Curator of Italian and Spanish Paintings, National Gallery of Art.
Anna Gavina, Jacqueline Schnabel and I have lunch with David Alan Brown in the French restaurant of the National Gallery in Washington, DC. The coq au vin and the various salads are great. We talk about the fact that many Italian politicians have visited the Gallery over the years and David remembers President Pertini, President Napolitano and Silvio Berlusconi. We speak about the museum, about Washington and the fact that David Alan Brown has been the curator of Italian and Spanish Paintings of the National Gallery of Art for forty years.
“They created the job for me in 1974. It was the perfect job for me and I have never wanted to change, even when they made me other very interesting offers. At the National Gallery our collection of Italian paintings is the best in the USA, and I also very much like living in Washington.”
What are the Gallery’s masterpieces?
Five Raphaels, eight by Giovanni Bellini, Titians….

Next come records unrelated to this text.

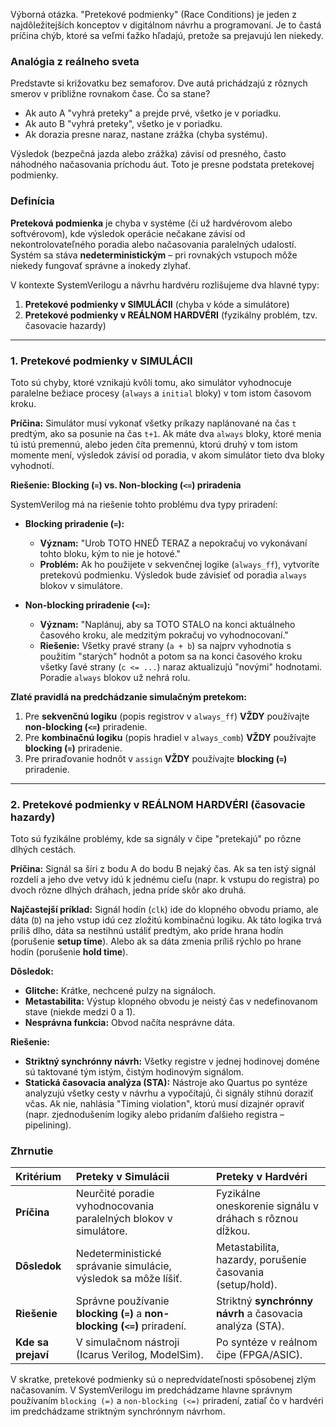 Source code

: Výborná otázka. "Pretekové podmienky" (Race Conditions) je jeden z najdôležitejších konceptov v digitálnom návrhu a programovaní. Je to častá príčina chýb, ktoré sa veľmi ťažko hľadajú, pretože sa prejavujú len niekedy.

### Analógia z reálneho sveta

Predstavte si križovatku bez semaforov. Dve autá prichádzajú z rôznych smerov v približne rovnakom čase. Čo sa stane?
* Ak auto A "vyhrá preteky" a prejde prvé, všetko je v poriadku.
* Ak auto B "vyhrá preteky", všetko je v poriadku.
* Ak dorazia presne naraz, nastane zrážka (chyba systému).

Výsledok (bezpečná jazda alebo zrážka) závisí od presného, často náhodného načasovania príchodu áut. Toto je presne podstata pretekovej podmienky.

### Definícia

**Preteková podmienka** je chyba v systéme (či už hardvérovom alebo softvérovom), kde výsledok operácie nečakane závisí od nekontrolovateľného poradia alebo načasovania paralelných udalostí. Systém sa stáva **nedeterministickým** – pri rovnakých vstupoch môže niekedy fungovať správne a inokedy zlyhať.

V kontexte SystemVerilogu a návrhu hardvéru rozlišujeme dva hlavné typy:

1.  **Pretekové podmienky v SIMULÁCII** (chyba v kóde a simulátore)
2.  **Pretekové podmienky v REÁLNOM HARDVÉRI** (fyzikálny problém, tzv. časovacie hazardy)

---

### 1. Pretekové podmienky v SIMULÁCII

Toto sú chyby, ktoré vznikajú kvôli tomu, ako simulátor vyhodnocuje paralelne bežiace procesy (`always` a `initial` bloky) v tom istom časovom kroku.

**Príčina:** Simulátor musí vykonať všetky príkazy naplánované na čas `t` predtým, ako sa posunie na čas `t+1`. Ak máte dva `always` bloky, ktoré menia tú istú premennú, alebo jeden číta premennú, ktorú druhý v tom istom momente mení, výsledok závisí od poradia, v akom simulátor tieto dva bloky vyhodnotí.

**Riešenie: Blocking (`=`) vs. Non-blocking (`<=`) priradenia**

SystemVerilog má na riešenie tohto problému dva typy priradení:

* **Blocking priradenie (`=`):**
  * **Význam:** "Urob TOTO HNEĎ TERAZ a nepokračuj vo vykonávaní tohto bloku, kým to nie je hotové."
  * **Problém:** Ak ho použijete v sekvenčnej logike (`always_ff`), vytvoríte pretekovú podmienku. Výsledok bude závisieť od poradia `always` blokov v simulátore.

* **Non-blocking priradenie (`<=`):**
  * **Význam:** "Naplánuj, aby sa TOTO STALO na konci aktuálneho časového kroku, ale medzitým pokračuj vo vyhodnocovaní."
  * **Riešenie:** Všetky pravé strany (`a + b`) sa najprv vyhodnotia s použitím "starých" hodnôt a potom sa na konci časového kroku všetky ľavé strany (`c <= ...`) naraz aktualizujú "novými" hodnotami. Poradie `always` blokov už nehrá rolu.

**Zlaté pravidlá na predchádzanie simulačným pretekom:**
1.  Pre **sekvenčnú logiku** (popis registrov v `always_ff`) **VŽDY** používajte **non-blocking (`<=`)** priradenie.
2.  Pre **kombinačnú logiku** (popis hradiel v `always_comb`) **VŽDY** používajte **blocking (`=`)** priradenie.
3.  Pre priraďovanie hodnôt v `assign` **VŽDY** používajte **blocking (`=`)** priradenie.

---

### 2. Pretekové podmienky v REÁLNOM HARDVÉRI (časovacie hazardy)

Toto sú fyzikálne problémy, kde sa signály v čipe "pretekajú" po rôzne dlhých cestách.

**Príčina:** Signál sa šíri z bodu A do bodu B nejaký čas. Ak sa ten istý signál rozdelí a jeho dve vetvy idú k jednému cieľu (napr. k vstupu do registra) po dvoch rôzne dlhých dráhach, jedna príde skôr ako druhá.

**Najčastejší príklad:**
Signál hodín (`clk`) ide do klopného obvodu priamo, ale dáta (`D`) na jeho vstup idú cez zložitú kombinačnú logiku. Ak táto logika trvá príliš dlho, dáta sa nestihnú ustáliť predtým, ako príde hrana hodín (porušenie **setup time**). Alebo ak sa dáta zmenia príliš rýchlo po hrane hodín (porušenie **hold time**).

**Dôsledok:**
* **Glitche:** Krátke, nechcené pulzy na signáloch.
* **Metastabilita:** Výstup klopného obvodu je neistý čas v nedefinovanom stave (niekde medzi 0 a 1).
* **Nesprávna funkcia:** Obvod načíta nesprávne dáta.

**Riešenie:**
* **Striktný synchrónny návrh:** Všetky registre v jednej hodinovej doméne sú taktované tým istým, čistým hodinovým signálom.
* **Statická časovacia analýza (STA):** Nástroje ako Quartus po syntéze analyzujú všetky cesty v návrhu a vypočítajú, či signály stihnú doraziť včas. Ak nie, nahlásia "Timing violation", ktorú musí dizajnér opraviť (napr. zjednodušením logiky alebo pridaním ďalšieho registra – pipelining).

### Zhrnutie

| Kritérium | Preteky v Simulácii | Preteky v Hardvéri |
| :--- | :--- | :--- |
| **Príčina** | Neurčité poradie vyhodnocovania paralelných blokov v simulátore. | Fyzikálne oneskorenie signálu v dráhach s rôznou dĺžkou. |
| **Dôsledok** | Nedeterministické správanie simulácie, výsledok sa môže líšiť. | Metastabilita, hazardy, porušenie časovania (setup/hold). |
| **Riešenie** | Správne používanie **blocking (`=`)** a **non-blocking (`<=`)** priradení. | Striktný **synchrónny návrh** a časovacia analýza (STA). |
| **Kde sa prejaví**| V simulačnom nástroji (Icarus Verilog, ModelSim). | Po syntéze v reálnom čipe (FPGA/ASIC). |

V skratke, pretekové podmienky sú o nepredvídateľnosti spôsobenej zlým načasovaním. V SystemVerilogu im predchádzame hlavne správnym používaním `blocking (=)` a `non-blocking (<=)` priradení, zatiaľ čo v hardvéri im predchádzame striktným synchrónnym návrhom.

Leonardo da Vinci, Ginevra de’ Benci, c. 1474/1478, oil on panel, Ailsa Mellon Bruce Fund
Which is your favorite painting?
The little Saint George and the Dragon by Raphael. We also have the Ginevra de‘ Benci by Leonardo. It is the only one in America, unless the newly discovered Salvator Mundi that is in this country is certified, but we don’t know where it is.
Why such a large Italian collection?
The collectors: among them Andrew Mellon, the Wideners and Samuel Kress. They all believed that any great Museum had to have Italian paintings.
When did they buy them?
In the early 20th Century, partly from Duveen, Berenson and Contini Bonacossi.

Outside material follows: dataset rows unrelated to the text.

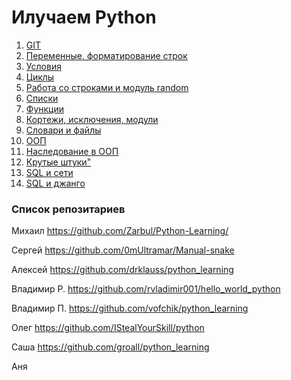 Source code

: # Илучаем Python

1. [GIT](lesson_01_git/README.md)
2. [Переменные, форматирование строк](lesson_02/README.md)
3. [Условия](lesson_03_if_else/README.md)
4. [Циклы](lesson_04_cycles/README.md)
5. [Работа со строками и модуль random](lesson_05/README.md)
6. [Списки](lesson_06_list/README.md)
7. [Функции](lesson_07_functions/README.md)
8. [Кортежи, исключения, модули](lesson_08_misc/README.md)
9. [Словари и файлы](lesson_09_files_and_dicts/README.md)
10. [ООП](lesson_10_oop/README.md)
11. [Наследование в ООП](lesson_11_inheritance/README.md)
12. [Крутые штуки"](lesson_12_cool_things/README.md)
13. [SQL и сети](lesson_13_sql_and_network/README.md)
14. [SQL и джанго](lesson_14_sql_and_django/README.md)

### Список репозитариев

Михаил https://github.com/Zarbul/Python-Learning/

Сергей https://github.com/0mUltramar/Manual-snake

Алексей https://github.com/drklauss/python_learning

Владимир Р. https://github.com/rvladimir001/hello_world_python

Владимир П. https://github.com/vofchik/python_learning

Олег https://github.com/IStealYourSkill/python

Саша https://github.com/groall/python_learning

Аня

Are you still making acquisitions?
Yes, like the new Arcimboldo and a wonderful Bellotto. We are buying more Italian Baroque paintings because the collection was weak in that area.
You are the only Gallery owned by the American people. Who gives you money?
Congress pays for salaries and maintenance, but acquisitions are all made by private funds.
How many visitors come to the gallery?
Five million a year.
In “The Secret of the Gondola”, your new book published by Skira, the painter is Canaletto?
We have ten Canalettos at the National Gallery, but I was inspired by an exhibition that took place in 2011, “Venice: Canaletto and his rivals”. I was the co-ordinator. The curator is the expert, the co-ordinator is the one who does all the work and gets no credit. At the beginning I did not particularly like Canaletto because I am a specialist in Leonardo, Bellini and the Italian Renaissance, but during the exhibition I got to know Canaletto’s work much better and realized that in his own field of “Vedutismo” he was a genius.
Because he took topographic views of places, mostly Venice, and turned them into great works of art.
One of his works of art is the protagonist of your book?
Yes, the painting The Square of St Mark’s. It is the centerpiece of the story, which is about a student who makes a journey to find another Canaletto. This one is very different. And the story concerns his discovery of a mystery due to the digital age.
Why has it emerged?
Our hero discovers the secret using his smartphone and he repeats the process that Canaletto used to paint the secret with the camera obscura, the mobile device of his own day. The painting invented by me in the book is in a museum in South Carolina, and Canaletto depicted a crime that went unnoticed for centuries until the protagonist discovered it.
Why did you have this idea?
Because I believe that there is a privileged viewer and that is a viewer who looks closely and comes to understand the artist’s intention. That can be a gifted and sympathetic individual who comes along many years after the artist.
Is it autobiographical?
Somehow, because the story raises a number of issues that greatly interest me, like the use and abuse of technology. Also the fact that the hero is a dreamer and his girlfriend is practical and scientific and successful. He hopes at the end of the story that his discovery will redeem him in her eyes. His tragic fate suggests otherwise.
Do you think that nowadays there is less interest in Old Master paintings?
Yes, but in writing my book I hope to show the deep satisfaction that such paintings can provide to people who are willing to allow an artist to speak to them through his work.
How should one look at a work of art? How should one visit a museum?
In museums today there are too many works of art to give each one the attention it deserves. I think it is much better to allow your curiosity to lead you to a work which will repay the kind of close scrutiny that the artist intended.
Why is Saint George and the Dragon by Raphael your favorite painting in the National Gallery?
Because I think that it combines Raphael’s deep interest in Leonardo, in other words his ambition as an artist to equal the older master, it combines that ambition with his own sensibility which always led him to a kind of perfectionism, a perfect grace. It is “the union of opposites”.